Introduction:
The Case:
A 55 year old non-diabetic male with history of hypertension for 1 year, initially presented to an outside hospital with complaints of progressive bilateral lower limb oedema, facial puffiness abdominal distention and dyspnoea on exertion for the past four months followed by oliguria for 10 days duration. At presentation, the patient had anasarca and uncontrolled hypertension with a blood pressure of 170/110 mmHg, bilateral pleural effusion and ascites. On reviewing his medical records, he had a baseline creatinine of 1.5 mg/dl six months back. Recent lab reports over a period of last three weeks showed gradual drop in hemoglobin (12 to 7g/dl), normal leucocyte count with lymphocytic predominance (63%) and thrombocytopenia (60,000-70,000/mm3). Serum creatinine increased from 4 to 7.7 mg/dl over a period of 2 weeks. Urinalysis showed 3+ albumin, numerous red blood cells per high power field and nephrotic range proteinuria with a urinary protein creatinine ratio (UPCR) of 5.5 g/g. USG showed normal sized kidneys with no organomegaly. Renal biopsy was deferred in view of bicytopenia and in a high suspicion of RPGN, intravenous methyl prednisolone pulse(1gm X 3 days) was given followed by oral steroids at 0.5 mg/kg/day along with initiation of hemodialysis and supportive care.
Methods:
The patient’s history was reviewed when he presented to our institute one month later. He was apparently well before with no recent illness or constitutional symptoms. On examination he had a body mass index (BMI) of 29.4kg/m2 along with uncontrolled blood pressure of 210/120 mmHg. There was grade 3 pedal edema with no skin rash or lymphadenopathy. Decreased breath sounds were noted in bilateral basal lung fields along with the presence of ascites on abdominal examination. His serum creatinine settled to 4-4.5 mg/dl with urine output of around 1 liter per day on steroid therapy. Urine analysis showed presence of significant proteinuria and hematuria. Bicytopenia was persistent. Peripheral smear revealed no features of hemolysis with relative lymphocytosis, thrombocytopenia and no abnormal cells. Autoimmune work up, viral serologies and myeloma work up were negative. Serum complement levels were normal (Table 1). Computed tomography scan of abdomen and thorax showed mild sub centimetric lymphadenopathy. High risk renal biopsy was performed with single donor platelets (SDP) and packed red blood cell (PRBC) transfusions and pre-biopsy hemodialysis for decongestion.
Results:
The Diagnosis: Chronic Lymphocytic Leukaemia- Modified Rai Stage IV with Cryoglobulinaemic Glomerulonephritis- Type I with renal infiltration
A percutaneous renal biopsy of the kidney showed features of Membranoproliferative glomerulonephritis with pseudo thrombi in favor of type 1 cryoglobulinemic glomerulonephritis and tubulointerstitial nephritis with atypical lymphoid infiltrate (Figure 1a). Immunofluorescence showed immune deposits in pseudo thrombi and capillary membranes with IgG, C3C, C1q, mesangial for IgM and Kappa light chain restriction (Figure 1b and c). Immunohistochemistry (IHC) showed atypical cells positive for CD20, CD5, CD23, focal positive for CD3 in reactive lymphoid cells, favoring a diagnosis of B cell lymphoma, Chronic Lymphocytic Leukemia/Small Lymphocytic Lymphoma (CLL/SLL) (Figure 1d).
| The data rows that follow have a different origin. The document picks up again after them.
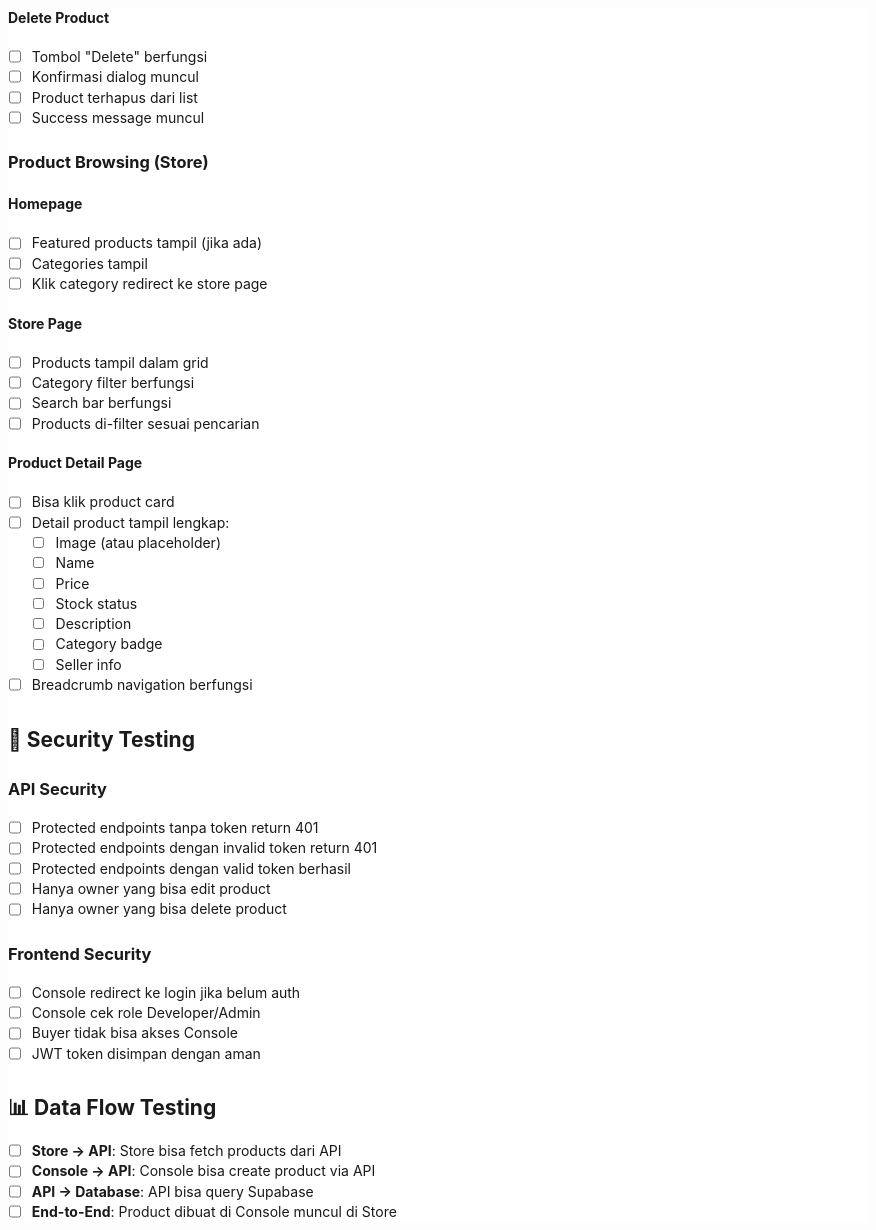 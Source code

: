 #### Delete Product
- [ ] Tombol "Delete" berfungsi
- [ ] Konfirmasi dialog muncul
- [ ] Product terhapus dari list
- [ ] Success message muncul

### Product Browsing (Store)

#### Homepage
- [ ] Featured products tampil (jika ada)
- [ ] Categories tampil
- [ ] Klik category redirect ke store page

#### Store Page
- [ ] Products tampil dalam grid
- [ ] Category filter berfungsi
- [ ] Search bar berfungsi
- [ ] Products di-filter sesuai pencarian

#### Product Detail Page
- [ ] Bisa klik product card
- [ ] Detail product tampil lengkap:
  - [ ] Image (atau placeholder)
  - [ ] Name
  - [ ] Price
  - [ ] Stock status
  - [ ] Description
  - [ ] Category badge
  - [ ] Seller info
- [ ] Breadcrumb navigation berfungsi

## 🔐 Security Testing

### API Security
- [ ] Protected endpoints tanpa token return 401
- [ ] Protected endpoints dengan invalid token return 401
- [ ] Protected endpoints dengan valid token berhasil
- [ ] Hanya owner yang bisa edit product
- [ ] Hanya owner yang bisa delete product

### Frontend Security
- [ ] Console redirect ke login jika belum auth
- [ ] Console cek role Developer/Admin
- [ ] Buyer tidak bisa akses Console
- [ ] JWT token disimpan dengan aman

## 📊 Data Flow Testing

- [ ] **Store → API**: Store bisa fetch products dari API
- [ ] **Console → API**: Console bisa create product via API
- [ ] **API → Database**: API bisa query Supabase
- [ ] **End-to-End**: Product dibuat di Console muncul di Store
To look for primary site of lymphoproliferation, bone marrow biopsy was performed. It showed 90% infiltrate with small round to oval cells with scant cytoplasm positive for CD5 and CD23 on IHC. Bone marrow aspirate flow cytometry was also positive for CD5 and CD23 on IHC. Thus the final diagnosis in our case was of Chronic Lymphocytic Leukemia -Modified Rai Stage IV with Cryoglobulinemic Glomerulonephritis - Type I and renal infiltration.
On follow-up, oral steroid was tapered and stopped. Bendamustine and Rituximab based chemotherapy initiated under the care of Medical Oncology. The patient’s serum creatinine and proteinuria were in improving trend and he no longer required dialysis.
Conclusions:
The unusual features in our case was the finding of concomitant cryoglobulinemia with renal infiltration of CLL/SLL cells. Renal manifestation was the predominant finding in our case with only subtle hints of a haematological malignancy. Thus, the kidney acted as a “Canary in a coal mine” and warned us of a potential danger and finally led us to the diagnosis of CLL. Steroids may not always be the answer in a case of RPGN, and our case underscores the importance of performing a renal biopsy!
I have no potential conflict of interest to disclose.
I did not use generative AI and AI-assisted technologies in the writing process.